O Supremo Tribunal Federal declarou a
inconstitucionalidade de dispositivos da Lei de Mobilidade Urbana (Lei 12.587/2012) que
permitiam a livre comercialização de autorizações de serviço de táxi e a sua
transferência aos sucessores legítimos do taxista, em caso de falecimento, pelo
tempo remanescente do prazo de outorga.
A decisão foi tomada na sessão
virtual encerrada no último dia 26, no julgamento da Ação Direta de
Inconstitucionalidade (ADI) 5.337, ajuizada pela Procuradoria-Geral da
República (PGR). Para o ministro Luiz Fux, relator da ação, os dispositivos
transformaram em "mercadoria" as outorgas de serviço de táxi.
Regulação
Antes de analisar o mérito do pedido da PGR, o relator examinou os aspectos
jurídicos e as características dos serviços de táxi, que se enquadram na
categoria de transporte público individual. Segundo ele, uma das principais
inovações da Lei de Mobilidade Urbana foi a natureza de utilidade pública dada
ao serviço e sua sujeição ao poder de polícia administrativa. Embora não se
enquadrem na ideia de serviços públicos stricto sensu, mas entre as
"atividades da iniciativa privada", os serviços se submetem a uma
intensa regulação do poder público autorizante, por meio de um ordenamento
jurídico setorial.
Desvios indesejáveis
Fux rechaçou as justificativas apresentadas pelo legislador para a inclusão dos
dispositivos no texto normativo, que foram impedir o crescimento do mercado
informal de comercialização de outorgas e a suposta vulnerabilidade das
famílias dos taxistas quando do seu falecimento.

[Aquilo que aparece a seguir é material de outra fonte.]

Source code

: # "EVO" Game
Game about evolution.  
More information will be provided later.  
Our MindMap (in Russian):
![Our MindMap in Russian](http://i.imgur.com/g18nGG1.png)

Para o relator, a transferência do
direito à exploração do serviço aos sucessores, mesmo que pelo tempo
remanescente do prazo da outorga, com anuência do poder público municipal e
atendimento dos requisitos fixados para o serviço, implica tratamento
preferencial, não extensível a outros setores econômicos e sociais. A regra,
segundo ele, impõe séria restrição à liberdade de profissão e à livre
iniciativa de terceiros, pois não há qualquer indicação e uma especial
vulnerabilidade a ser suprida pelo Estado comparativamente a outros segmentos
econômicos e sociais.
Segundo ele, ainda que tenha sido
motivada por nobres intenções, a norma gerou desvios indesejáveis, ao
transformar a outorga em bem patrimonial. Essa situação, a seu ver, não se
coaduna com a precariedade que usualmente caracteriza as autorizações.
Incentivos perversos
Quanto à livre comercialização das outorgas, o presidente do STF destacou que
ela permite aos detentores auferir proveitos desproporcionais na venda a
terceiros, contribuindo para a concentração de mercado e gerando
"incentivos perversos" para a obtenção das autorizações, não com
a finalidade de prestação de um serviço de qualidade, mas para a mera
especulação econômica. Ele afirmou, também, que o sobrepreço na comercialização
da outorga dificulta o acesso à exploração do serviço por interessados com
menor poder aquisitivo, o que contribui para que motoristas não autorizatários
sejam submetidos a condições mais precárias de trabalho, ao alugar veículos e
operar como auxiliares dos detentores das outorgas.
Princípios
Segundo Fux, não são toleradas, num Estado Democrático de Direito, escolhas
normativas e gerenciais que se afastem do artigo 37, caput, da Constituição,
segundo o qual a administração pública obedecerá aos princípios de legalidade,
impessoalidade, moralidade, publicidade e eficiência. Para o ministro, mesmo
que a regra constitucional da licitação seja inaplicável, os critérios para o
acesso à outorga do serviço de táxi devem ser objetivos, impessoais e
isonômicos.
Por fim, o relator destacou que o
fato de a transferência estar condicionada à prévia anuência do poder público
municipal e ao atendimento dos requisitos fixados para a outorga e limitada ao
prazo remanescente não supre os vícios apontados. "Evidentemente, não
seria possível que o particular realizasse a cessão da outorga por prazo
superior àquele obtido para si. Tampouco poderia fazê-lo para pessoas que não
pudessem explorar a atividade econômica por recaírem em alguma vedação
legal", concluiu.
O voto do relator pela procedência da
ADI foi seguido pelos ministros Gilmar Mendes, Cármen Lúcia, Ricardo
Lewandowski, Nunes Marques, Roberto Barroso e Rosa Weber. Foram invalidados os
parágrafos 1º, 2º e 3º do artigo 12-A da norma, com a redação dada pela Lei
12.865/2013.
Divergência
Ficaram vencidos os ministros Edson Fachin, Alexandre de Moraes, Dias Toffoli e
Marco Aurélio. Para essa corrente, a transferência do direito à exploração de
serviços de táxi, em vida ou com a morte do detentor da outorga, foi opção
encampada pelo Poder Legislativo dentro das margens do regramento
constitucional. Com informações da assessoria do STF.
Fonte: Conjur.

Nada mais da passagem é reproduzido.